Nazwisko nowego szefa rządu będzie znane 9 września. Ale faworytka do tego stanowiska, dotychczasowa minister spraw wewnętrznych Theresa May, zapowiedziała, że i wówczas rozwód się nie rozpocznie. Jej zdaniem formalne negocjacje nie zaczną się „przed końcem roku", a ustalenie nowego modus vivendi między Brukselą i Londynem „zajmie lata".
– Brytyjskie społeczeństwo jest w tej chwili bardzo negatywnie nastawione do Unii. Żadna partia nie będzie chciała frontalnie przeciwstawić się decyzji podjętej 23 czerwca przez 17 mln wyborców. Ale jeśli okres niepewności będzie się przedłużał, a w szczególności jeśli kraj wejdzie w recesję, nastroje społeczne mogą się stać bardziej przychylne Unii – mówi „Rz" Agata Gostyńska-Jakubowska z Center for European Reform (CER) w Londynie.

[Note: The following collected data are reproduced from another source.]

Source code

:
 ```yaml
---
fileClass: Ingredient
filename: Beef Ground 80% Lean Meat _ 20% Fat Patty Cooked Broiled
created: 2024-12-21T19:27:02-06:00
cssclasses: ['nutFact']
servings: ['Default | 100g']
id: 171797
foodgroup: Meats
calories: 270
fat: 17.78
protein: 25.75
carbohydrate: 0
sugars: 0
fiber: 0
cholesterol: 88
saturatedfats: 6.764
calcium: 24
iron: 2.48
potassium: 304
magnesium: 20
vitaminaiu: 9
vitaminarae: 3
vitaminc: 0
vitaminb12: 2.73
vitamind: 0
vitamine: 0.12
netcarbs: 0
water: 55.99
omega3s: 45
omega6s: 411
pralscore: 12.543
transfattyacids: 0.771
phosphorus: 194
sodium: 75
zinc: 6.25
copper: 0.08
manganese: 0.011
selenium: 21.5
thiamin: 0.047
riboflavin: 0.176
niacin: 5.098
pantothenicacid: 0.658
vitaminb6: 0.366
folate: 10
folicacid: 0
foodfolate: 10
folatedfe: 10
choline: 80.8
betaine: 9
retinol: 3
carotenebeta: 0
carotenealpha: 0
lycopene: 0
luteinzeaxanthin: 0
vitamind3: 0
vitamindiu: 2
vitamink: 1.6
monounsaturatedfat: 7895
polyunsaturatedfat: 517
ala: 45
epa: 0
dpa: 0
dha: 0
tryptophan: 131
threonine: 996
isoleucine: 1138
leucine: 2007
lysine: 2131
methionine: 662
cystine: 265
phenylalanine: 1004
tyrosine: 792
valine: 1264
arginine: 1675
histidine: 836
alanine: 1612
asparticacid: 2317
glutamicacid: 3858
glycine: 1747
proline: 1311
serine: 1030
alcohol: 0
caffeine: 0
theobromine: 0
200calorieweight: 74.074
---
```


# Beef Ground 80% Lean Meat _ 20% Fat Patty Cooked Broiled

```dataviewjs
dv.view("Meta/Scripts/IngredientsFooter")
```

Unia może tu pomóc na kilka sposób. Przede wszystkim nie naciskając nadmiernie na Brytyjczyków, aby inicjowali procedurę z art. 50, która w ciągu dwóch lat zmusiłaby Królestwo do wyjścia ze Wspólnoty (o ile 27 krajów UE jednomyślnie nie zgodzi się na wydłużenie rozmów). Ale także ponownie rozważając zgodę na wstrzymanie w nadzwyczajnych sytuacjach swobody przemieszczania się osób, co Angela Merkel do tej pory odrzucała.
W wywiadzie dla „Bilda" Helmut Kohl zaapelował do przywódców Unii właśnie o powstrzymanie się od „nadmiernej presji" na Brytyjczyków. Z kolei Nicolas Sarkozy, który ma całkiem spore szanse wrócić w przyszłym roku do Pałacu Elizejskiego, zaproponował utworzenie „nowej umowy Schengen" z ograniczoną liczbą państw, poza którymi nie musiałaby obowiązywać swoboda przemieszczania się osób. Taka inicjatywa miałaby zostać wprowadzona w życie w 2017 r. poprzez ogólnounijne referendum i mogłaby pozwolić na wstrzymanie masowej imigracji do Wielkiej Brytanii.

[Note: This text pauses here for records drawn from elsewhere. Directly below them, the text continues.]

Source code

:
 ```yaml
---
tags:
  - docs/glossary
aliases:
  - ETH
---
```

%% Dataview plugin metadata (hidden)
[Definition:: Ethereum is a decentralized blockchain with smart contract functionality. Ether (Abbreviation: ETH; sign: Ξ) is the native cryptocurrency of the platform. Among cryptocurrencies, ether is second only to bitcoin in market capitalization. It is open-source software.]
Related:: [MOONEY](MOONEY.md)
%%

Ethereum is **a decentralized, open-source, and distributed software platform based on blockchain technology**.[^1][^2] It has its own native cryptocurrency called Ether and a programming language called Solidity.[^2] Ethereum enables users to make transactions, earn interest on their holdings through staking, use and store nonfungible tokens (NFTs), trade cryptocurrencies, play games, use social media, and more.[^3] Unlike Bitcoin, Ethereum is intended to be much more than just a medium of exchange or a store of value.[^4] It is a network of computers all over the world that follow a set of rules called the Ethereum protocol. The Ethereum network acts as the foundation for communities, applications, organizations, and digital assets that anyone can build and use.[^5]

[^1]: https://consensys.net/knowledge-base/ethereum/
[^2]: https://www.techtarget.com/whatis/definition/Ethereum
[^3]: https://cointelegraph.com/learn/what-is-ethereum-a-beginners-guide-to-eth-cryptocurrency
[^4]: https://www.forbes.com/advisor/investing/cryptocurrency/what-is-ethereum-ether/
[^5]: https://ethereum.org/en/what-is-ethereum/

Formalnie referendum miało tylko charakter konsultacyjny. Od kilku dni wśród prawników na Wyspach trwa debata, czy premier w ogóle z własnej woli może na tej podstawie powołać się na art. 50 traktatu o UE i wystąpić do Brukseli o rozpoczęcie formalnych negocjacji w sprawie wyjścia kraju z Unii. Ci, którzy uważają, że nie ma takich uprawnień, wskazują, że Westminster jest suwerenem, którego władzy nikt nie może ograniczyć. A jeśli tak, to tylko parlament może odwołać własną ustawę z 1972 r., na mocy której Zjednoczone Królestwo stało się członkiem Wspólnoty.
Na 650 deputowanych Izby Gmin niewiele ponad 150, niemal wyłącznie z euroscepstycznej frakcji torysów, poparłoby Brexit. Reszta byłaby przeciw. Jeszcze gorsze dla przeciwników integracji są proporcje w Izbie Lordów, gdzie zwolennicy utrzymania więzi z Brukselą biją na głowę przeciwników w stosunku 6:1.